Iowa men’s swimming and diving reflects on turbulent season coming to a close

The men’s swimming and diving team was the first of the three programs slated to be cut at the end of this year to end its season.


Shivansh Ahuja

Iowa’s Ricky Williams competes in the 1000m freestyle during a swim meet at the Campus Recreation and Wellness Center on Saturday, Jan. 16, 2021. The women’s team hosted Nebraska while the men’s team had an intrasquad scrimmage.

Chris Werner, Sports Reporter

No members of the Iowa men’s swimming and diving team wanted to leave the pool deck March 6.

The fourth and final day of the Big Ten Championships in Columbus, Ohio, did not only mark the end of the 2021 season for the majority of the athletes but also the last time a men’s swimming and the diving team as a whole would represent Iowa.

The 104-year-old program is the first of the three Iowa teams slated to be cut after this academic year to finish its season.

Iowa head swimming and diving coach Marc Long told his male swimmers to keep their heads down and block out the noise following the UI’s August decision to cut the program, but the team felt the weight of the discontinuation set in after the Big Ten Championships concluded.

“We were so driven to get better, to move forward this year that I think we were trying to block out any of some of the outside noise,” Long said. “I think [the team] grew closer because of that, but I will say that last session that Big Ten’s, certainly that last relay, was emotional. We had trouble leaving the deck. We all sat together. A lot of emotion at that time. That’s I think when it started to really hit us.”

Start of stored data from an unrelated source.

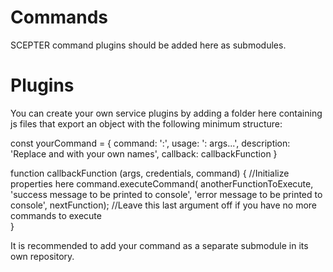 # Commands

SCEPTER command plugins should be added here as submodules.

# Plugins

You can create your own service plugins by adding a folder here containing js files that export an object with the following minimum structure:

  const yourCommand = {
    command: '<command namespace>:<command name>',
    usage: '<command namespace>:<command name> args...',
    description: 'Replace <command namespace> and <command name> with your own names',
    callback: callbackFunction
  }

  function callbackFunction (args, credentials, command) {
    //Initialize properties here
    command.executeCommand(
      anotherFunctionToExecute,
      'success message to be printed to console',
      'error message to be printed to console',
      nextFunction); //Leave this last argument off if you have no more commands to execute      
  }

It is recommended to add your command as a separate submodule in its own repository.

Sophomore Ryan Purdy noted the adversity of the past eight months made this season’s men’s swimming and diving team the closest-knit group he’s ever been a part of. Purdy said nearly every member of the team cried on the pool deck after that final meet.

“There’s no question in my mind that this is the strongest-bonded team in Iowa swimming history,” Purdy said. “When I committed here, I thought it was a great team, I thought the bonds were really strong. It felt like a family. My freshman year, I was like ‘man, this is even better than I thought it would be,’ and we kept building that. This year, it grew so much more into a family, not just a team.”

Long, who has been the head coach of the women’s team since the 2004-05 season and took the helm of the men’s team as well a season later, said he’s still unpacking the many emotions that come with an end of a program.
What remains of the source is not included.